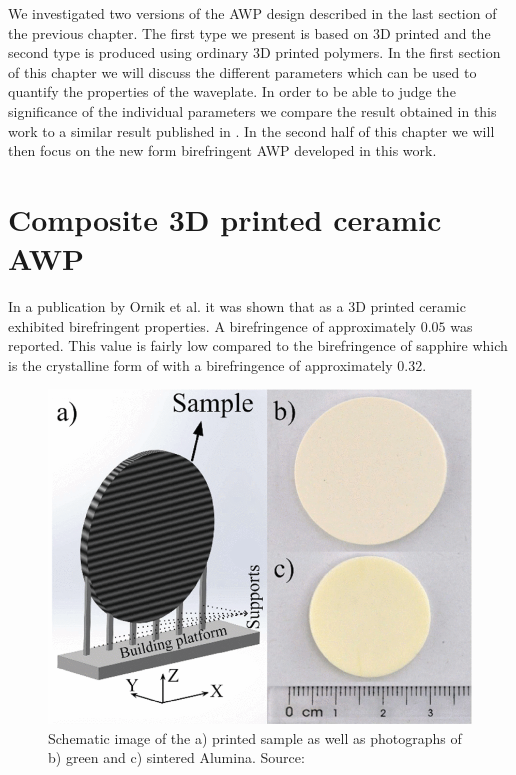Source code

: We investigated two versions of the AWP design described in the last section of the previous chapter. The first type we present is based on 3D printed  and the second type is produced using ordinary 3D printed polymers. In the first section of this chapter we will discuss the different parameters which can be used to quantify the properties of the waveplate. In order to be able to judge the significance of the individual parameters we compare the result obtained in this work to a similar result published in \cite{Masson2006}. In the second half of this chapter we will then focus on the new form birefringent AWP developed in this work.

\section{Composite 3D printed ceramic AWP}
In a publication by Ornik et al. it was shown that  as a 3D printed ceramic exhibited birefringent properties. A birefringence of approximately $0.05$ was reported. This value is fairly low compared to the birefringence of sapphire which is the crystalline form of  with a birefringence of approximately $0.32$. 

\begin{figure}[ht]
    \centering
    \includegraphics[scale=0.4]{images/5_chapter05/ornikabclarge.png}
    \caption{Schematic image of the a) printed sample as well as photographs of b) green and c) sintered Alumina. Source: \cite{Ornik2021}}
    \label{fig:ornik1abc}
\end{figure}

- **Exercise**
Report each line in the data above that holds the word "birefringent" by copying it.

- **Solved exercise**
: We investigated two versions of the AWP design described in the last section of the previous chapter. The first type we present is based on 3D printed  and the second type is produced using ordinary 3D printed polymers. In the first section of this chapter we will discuss the different parameters which can be used to quantify the properties of the waveplate. In order to be able to judge the significance of the individual parameters we compare the result obtained in this work to a similar result published in \cite{Masson2006}. In the second half of this chapter we will then focus on the new form birefringent AWP developed in this work.
In a publication by Ornik et al. it was shown that  as a 3D printed ceramic exhibited birefringent properties. A birefringence of approximately $0.05$ was reported. This value is fairly low compared to the birefringence of sapphire which is the crystalline form of  with a birefringence of approximately $0.32$. 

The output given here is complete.